Last week, ASUAF’s new Vice-President Jay Leonard sent an e-mail to subscribers of the ASUAF list-serve asking that senators and cabinet members provide him with their e-mail addresses. Leonard didn’t provide any explanation in his message except that he wanted to create his own e-mail list rather than using the list-serve. The list-serve is semi-public; subscription requires approval from the moderator, but is open to non-members of ASUAF, so it has been an easy way for students (and reporters) to stay on top of ASUAF action (and, sometimes, inaction and drama).
Messages on the ASUAF list-serve frequently find their way into The Sun Star, whether it is a note about an appointment being filled, legislation to lobby for scholarships, or another action that affects students. If Leonard is moving discussion to a private list that the press and public don’t have access to, how much information are we going to lose?
Public notice of meetings is required by law and, legal or not, the public has the right to know what the government is doing, whether that government is federal or student. Public notice will probably still be sent out via the list-serve. Beyond that, your guess is as good as mine. Leonard’s message didn’t shed any light on what he plans to e-mail the new list about, so I don’t know what else we’ll still have access to. I hope the only information lost will be trivial debates and drama. But if the discussion and notification that once happened on the list-serve is moved to a private list, students will lose a major source of information about their elected officials.
At the end of his message, Leonard mentioned that he would send a copy of his resume out via his new e-mail list so that people could see it before his confirmation hearing. While there might not be a legal requirement that the constituents he’s going to serve are able to see it, wouldn’t it be nice if we could?

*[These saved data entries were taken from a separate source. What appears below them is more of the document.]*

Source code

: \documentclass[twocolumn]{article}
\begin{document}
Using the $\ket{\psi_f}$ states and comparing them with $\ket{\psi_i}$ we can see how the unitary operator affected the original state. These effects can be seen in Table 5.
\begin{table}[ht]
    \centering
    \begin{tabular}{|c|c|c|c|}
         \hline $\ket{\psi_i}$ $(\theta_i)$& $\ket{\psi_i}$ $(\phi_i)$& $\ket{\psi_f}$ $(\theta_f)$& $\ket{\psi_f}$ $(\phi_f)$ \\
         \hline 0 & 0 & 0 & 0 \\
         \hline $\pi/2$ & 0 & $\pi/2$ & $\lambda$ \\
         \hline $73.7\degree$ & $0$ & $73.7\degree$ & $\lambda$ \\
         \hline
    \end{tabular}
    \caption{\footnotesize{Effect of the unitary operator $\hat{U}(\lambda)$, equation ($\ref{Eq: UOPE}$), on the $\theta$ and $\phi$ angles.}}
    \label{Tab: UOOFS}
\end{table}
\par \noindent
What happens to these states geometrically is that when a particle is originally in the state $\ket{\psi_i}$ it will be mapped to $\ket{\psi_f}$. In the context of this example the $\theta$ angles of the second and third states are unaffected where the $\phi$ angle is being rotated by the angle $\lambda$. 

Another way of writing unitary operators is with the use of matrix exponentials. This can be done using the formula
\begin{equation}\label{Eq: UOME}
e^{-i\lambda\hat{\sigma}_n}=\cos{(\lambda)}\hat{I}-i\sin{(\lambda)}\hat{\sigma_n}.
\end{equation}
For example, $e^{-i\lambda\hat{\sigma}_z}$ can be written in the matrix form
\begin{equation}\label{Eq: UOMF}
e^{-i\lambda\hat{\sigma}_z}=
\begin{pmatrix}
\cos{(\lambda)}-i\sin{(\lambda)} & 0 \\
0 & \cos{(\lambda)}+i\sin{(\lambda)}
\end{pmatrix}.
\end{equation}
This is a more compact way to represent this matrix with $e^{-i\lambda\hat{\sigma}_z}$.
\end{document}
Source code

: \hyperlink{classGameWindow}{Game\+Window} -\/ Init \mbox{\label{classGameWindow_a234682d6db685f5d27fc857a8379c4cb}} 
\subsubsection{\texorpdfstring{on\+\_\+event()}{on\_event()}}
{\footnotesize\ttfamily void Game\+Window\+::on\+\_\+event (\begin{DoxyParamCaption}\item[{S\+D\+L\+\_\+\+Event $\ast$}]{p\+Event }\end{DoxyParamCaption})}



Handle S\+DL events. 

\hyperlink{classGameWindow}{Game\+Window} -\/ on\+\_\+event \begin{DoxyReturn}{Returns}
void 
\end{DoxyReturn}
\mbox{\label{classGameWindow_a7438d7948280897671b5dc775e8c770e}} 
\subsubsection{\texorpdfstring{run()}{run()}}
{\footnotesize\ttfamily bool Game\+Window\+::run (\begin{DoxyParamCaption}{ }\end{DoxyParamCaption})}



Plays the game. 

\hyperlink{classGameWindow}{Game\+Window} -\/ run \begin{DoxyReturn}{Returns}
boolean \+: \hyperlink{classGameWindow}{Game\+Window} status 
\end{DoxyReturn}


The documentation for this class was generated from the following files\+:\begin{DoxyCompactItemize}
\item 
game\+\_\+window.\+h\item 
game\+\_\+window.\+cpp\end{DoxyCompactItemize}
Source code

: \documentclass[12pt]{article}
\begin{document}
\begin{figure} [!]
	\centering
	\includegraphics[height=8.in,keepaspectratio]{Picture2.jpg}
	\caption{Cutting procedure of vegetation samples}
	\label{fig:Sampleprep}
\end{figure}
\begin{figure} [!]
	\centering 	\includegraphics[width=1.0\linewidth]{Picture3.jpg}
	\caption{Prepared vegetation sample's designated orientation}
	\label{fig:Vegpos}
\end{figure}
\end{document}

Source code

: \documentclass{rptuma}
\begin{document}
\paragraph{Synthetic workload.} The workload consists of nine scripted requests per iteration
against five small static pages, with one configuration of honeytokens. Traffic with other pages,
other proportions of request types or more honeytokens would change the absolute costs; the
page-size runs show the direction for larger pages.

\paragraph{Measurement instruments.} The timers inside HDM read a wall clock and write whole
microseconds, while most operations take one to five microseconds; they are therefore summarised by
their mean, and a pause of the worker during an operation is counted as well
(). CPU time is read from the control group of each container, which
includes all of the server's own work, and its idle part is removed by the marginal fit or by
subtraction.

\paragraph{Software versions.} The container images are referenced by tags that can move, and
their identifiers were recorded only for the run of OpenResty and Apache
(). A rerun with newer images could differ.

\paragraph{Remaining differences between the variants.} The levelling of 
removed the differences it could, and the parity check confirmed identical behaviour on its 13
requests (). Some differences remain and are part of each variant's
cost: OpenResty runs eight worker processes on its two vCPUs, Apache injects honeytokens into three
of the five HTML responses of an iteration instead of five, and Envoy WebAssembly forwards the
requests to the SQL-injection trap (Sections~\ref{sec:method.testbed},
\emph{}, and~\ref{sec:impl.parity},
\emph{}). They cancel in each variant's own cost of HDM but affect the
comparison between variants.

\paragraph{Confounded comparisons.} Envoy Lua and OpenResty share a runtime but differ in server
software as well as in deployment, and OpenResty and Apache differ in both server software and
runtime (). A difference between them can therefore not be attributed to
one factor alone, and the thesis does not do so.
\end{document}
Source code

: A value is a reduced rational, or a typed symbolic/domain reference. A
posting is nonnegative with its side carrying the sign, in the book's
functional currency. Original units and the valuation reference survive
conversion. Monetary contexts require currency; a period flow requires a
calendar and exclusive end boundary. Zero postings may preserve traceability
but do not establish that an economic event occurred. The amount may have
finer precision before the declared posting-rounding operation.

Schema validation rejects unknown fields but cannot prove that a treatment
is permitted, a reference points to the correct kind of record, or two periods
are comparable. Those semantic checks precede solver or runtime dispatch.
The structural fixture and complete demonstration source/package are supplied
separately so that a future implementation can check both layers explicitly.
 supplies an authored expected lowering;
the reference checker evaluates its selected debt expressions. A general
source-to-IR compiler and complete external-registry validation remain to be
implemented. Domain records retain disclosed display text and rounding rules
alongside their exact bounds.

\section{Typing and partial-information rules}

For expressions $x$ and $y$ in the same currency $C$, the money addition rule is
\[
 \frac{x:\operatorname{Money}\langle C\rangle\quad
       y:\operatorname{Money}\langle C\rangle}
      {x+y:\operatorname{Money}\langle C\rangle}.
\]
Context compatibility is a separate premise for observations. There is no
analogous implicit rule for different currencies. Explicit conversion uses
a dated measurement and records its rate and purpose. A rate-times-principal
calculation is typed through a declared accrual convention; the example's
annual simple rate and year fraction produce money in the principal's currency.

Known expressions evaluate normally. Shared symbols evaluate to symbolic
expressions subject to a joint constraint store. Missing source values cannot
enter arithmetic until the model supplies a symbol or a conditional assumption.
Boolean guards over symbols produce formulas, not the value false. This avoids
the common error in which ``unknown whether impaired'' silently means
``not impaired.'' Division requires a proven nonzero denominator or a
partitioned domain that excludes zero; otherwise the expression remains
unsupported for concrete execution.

As it stands now, the only thing we know from his list-serve message was listed at the end of his message as a signature: his degrees (a Bachelor of Science in Mathematics and a Bachelor of Arts in Philosophy) and his class standing (senior).
That isn’t much for the rest of us to go by. Hopefully as the semester plays out, Leonard will allow the public to see the process by which he governs. It isn’t warranted yet, but if communication moves to elusive private venues, the recently departed student body president won’t be the only person connected to ASUAF that gets compared to Sarah Palin.